*Exercise inputs:*
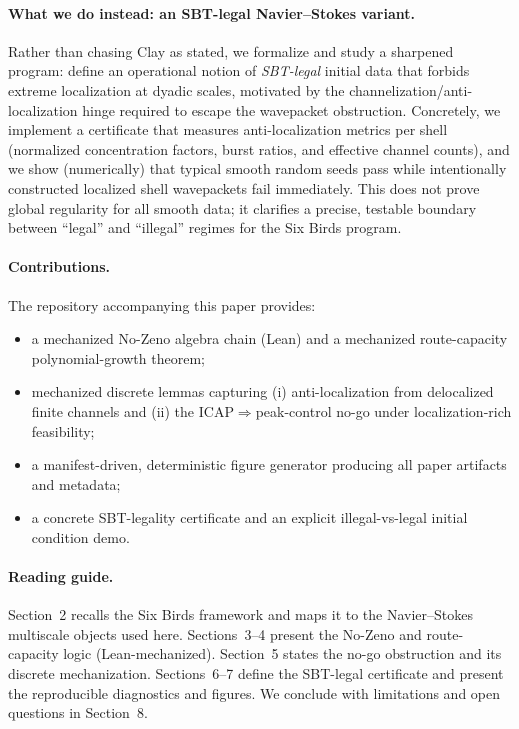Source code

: \documentclass[11pt]{article}
\begin{document}
\paragraph{What we do instead: an SBT-legal Navier--Stokes variant.}
Rather than chasing Clay as stated, we formalize and study a sharpened program: define an operational notion of \emph{SBT-legal} initial data that forbids extreme localization at dyadic scales, motivated by the channelization/anti-localization hinge required to escape the wavepacket obstruction. Concretely, we implement a certificate that measures anti-localization metrics per shell (normalized concentration factors, burst ratios, and effective channel counts), and we show (numerically) that typical smooth random seeds pass while intentionally constructed localized shell wavepackets fail immediately. This does not prove global regularity for all smooth data; it clarifies a precise, testable boundary between ``legal'' and ``illegal'' regimes for the Six Birds program.

\paragraph{Contributions.}
The repository accompanying this paper provides:
\begin{itemize}
\item a mechanized No-Zeno algebra chain (Lean) and a mechanized route-capacity polynomial-growth theorem;
\item mechanized discrete lemmas capturing (i) anti-localization from delocalized finite channels and (ii) the ICAP$\Rightarrow$peak-control no-go under localization-rich feasibility;
\item a manifest-driven, deterministic figure generator producing all paper artifacts and metadata;
\item a concrete SBT-legality certificate and an explicit illegal-vs-legal initial condition demo.
\end{itemize}

\paragraph{Reading guide.}
Section~2 recalls the Six Birds framework and maps it to the Navier--Stokes multiscale objects used here. Sections~3--4 present the No-Zeno and route-capacity logic (Lean-mechanized). Section~5 states the no-go obstruction and its discrete mechanization. Sections~6--7 define the SBT-legal certificate and present the reproducible diagnostics and figures. We conclude with limitations and open questions in Section~8.
\end{document}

*Task brief:* Which lines hold the word "paragraph"? Return all of them from the records above.

*Task answer:*
\paragraph{What we do instead: an SBT-legal Navier--Stokes variant.}
\paragraph{Contributions.}
\paragraph{Reading guide.}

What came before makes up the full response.